Profiling UDFs
To bring your UDF to production, it may be necessary to look into the performance and efficiency of your function. There may be some low-hanging fruit to optimize away, but they only really become visible once you profile your code. Just looking at code and guessing which parts are expensive can be misleading and cause you to spend time optimizing the wrong part of your code. Always measure!
Profiling means instrumenting the execution of a program and finding out which parts of your code use how much of a given resource (for example, CPU time, or memory).
Prerequisite: InlineJobExecutor
By default, your UDF will be run in a multi-process or multi-threaded environment. This makes profiling a challenge, since the usual profiling tools will only capture information on the main process that performs the final reduction and not the processes that do most of the work.
So, in order to use the default Python profiling mechanisms, all parts of the UDF
should be executed in the same single thread. LiberTEM provides what it calls
InlineJobExecutor
for this purpose. Improving
the execution time in a single-threaded executor will almost always improve the
multi-process execution time. Nevertheless, you should confirm the impact of
changes in your production environment.
To use the InlineJobExecutor
, pass it to the
Context
on construction:
from libertem.executor.inline import InlineJobExecutor
ctx = Context(executor=InlineJobExecutor())
Then, you can continue as usual, loading data, executing your UDF, etc.
Using progress bar
A progress bar is a graphical tool that shows a far a process has progressed.

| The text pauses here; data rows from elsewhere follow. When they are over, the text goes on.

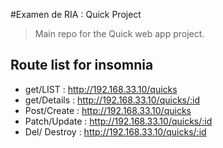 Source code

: #Examen de RIA : Quick Project

> Main repo for the Quick web app project.

## Route list for insomnia

* get/LIST : http://192.168.33.10/quicks
* get/Details : http://192.168.33.10/quicks/:id
* Post/Create : http://192.168.33.10/quicks
* Patch/Update : http://192.168.33.10/quicks/:id
* Del/ Destroy : http://192.168.33.10/quicks/:id
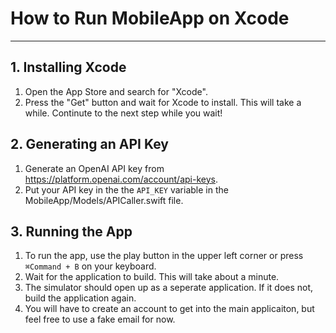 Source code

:# How to Run MobileApp on Xcode
---
## 1. Installing Xcode
1. Open the App Store and search for "Xcode".
2. Press the "Get" button and wait for Xcode to install. This will take a while. Continute to the next step while you wait!

## 2. Generating an API Key
1. Generate an OpenAI API key from https://platform.openai.com/account/api-keys.
2. Put your API key in the the `API_KEY` variable in the MobileApp/Models/APICaller.swift file.

## 3. Running the App
1. To run the app, use the play button in the upper left corner or press `⌘Command + B` on your keyboard.
2. Wait for the application to build. This will take about a minute.
3. The simulator should open up as a seperate application. If it does not, build the application again.
4. You will have to create an account to get into the main applicaiton, but feel free to use a fake email for now. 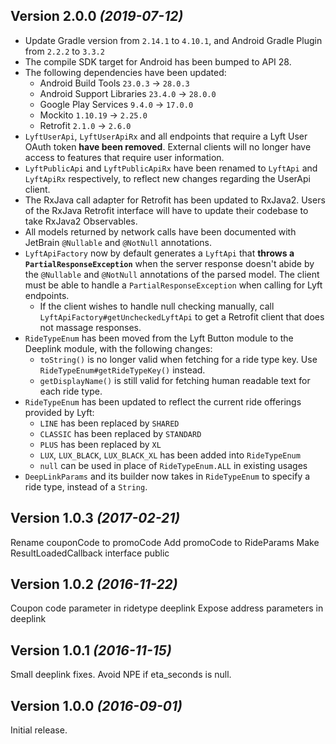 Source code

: Version 2.0.0 *(2019-07-12)*
----------------------------
* Update Gradle version from `2.14.1` to `4.10.1`, and Android Gradle Plugin from `2.2.2` to `3.3.2`
* The compile SDK target for Android has been bumped to API 28.
* The following dependencies have been updated:
  * Android Build Tools `23.0.3` -> `28.0.3`
  * Android Support Libraries `23.4.0` -> `28.0.0`
  * Google Play Services `9.4.0` -> `17.0.0`
  * Mockito `1.10.19` -> `2.25.0`
  * Retrofit `2.1.0` -> `2.6.0`
* `LyftUserApi`, `LyftUserApiRx` and all endpoints that require a Lyft User OAuth token **have been removed**. External clients will no longer have access to features that require user information.
* `LyftPublicApi` and `LyftPublicApiRx` have been renamed to `LyftApi` and `LyftApiRx` respectively, to reflect new changes regarding the UserApi client.
* The RxJava call adapter for Retrofit has been updated to RxJava2. Users of the RxJava Retrofit interface will have to update their codebase to take RxJava2 Observables.
* All models returned by network calls have been documented with JetBrain `@Nullable` and `@NotNull` annotations.
* `LyftApiFactory` now by default generates a `LyftApi` that **throws a `PartialResponseException`** when the server response doesn't abide by the `@Nullable` and `@NotNull` annotations of the parsed model. The client must be able to handle a `PartialResponseException` when calling for Lyft endpoints.
  * If the client wishes to handle null checking manually, call `LyftApiFactory#getUncheckedLyftApi` to get a Retrofit client that does not massage responses.
* `RideTypeEnum` has been moved from the Lyft Button module to the Deeplink module, with the following changes:
  * `toString()` is no longer valid when fetching for a ride type key. Use `RideTypeEnum#getRideTypeKey()` instead.
  * `getDisplayName()` is still valid for fetching human readable text for each ride type.
* `RideTypeEnum` has been updated to reflect the current ride offerings  provided by Lyft:
  * `LINE` has been replaced by `SHARED`
  * `CLASSIC` has been replaced by `STANDARD`
  * `PLUS` has been replaced by `XL`
  * `LUX`, `LUX_BLACK`, `LUX_BLACK_XL` has been added into `RideTypeEnum`
  * `null` can be used in place of `RideTypeEnum.ALL` in existing usages 
* `DeepLinkParams` and its builder now takes in `RideTypeEnum` to specify a ride type, instead of a `String`.

Version 1.0.3 *(2017-02-21)*
----------------------------
Rename couponCode to promoCode
Add promoCode to RideParams
Make ResultLoadedCallback interface public

Version 1.0.2 *(2016-11-22)*
----------------------------
Coupon code parameter in ridetype deeplink
Expose address parameters in deeplink

Version 1.0.1 *(2016-11-15)*
----------------------------
Small deeplink fixes.
Avoid NPE if eta_seconds is null.

Version 1.0.0 *(2016-09-01)*
----------------------------
Initial release.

It can be used to assess the partitioning of data, since the progress is indicated on a per partition basis in the following way:
res = ctx.run_udf(udf=fit_udf, dataset=ds, roi=roi, progress=True)
> 100%|██████████| 18/18 [01:17<00:00, 4.29s/it]
This run is using 18 partitions, and took 4.29s per partition.
Line profiling using line_profiler
Profiling comes in different forms, some will show you how much time each function of a whole program took, others can give you a line-by-line overview for functions you are interested in, like line_profiler. For most UDFs this will be sufficient for performance analysis.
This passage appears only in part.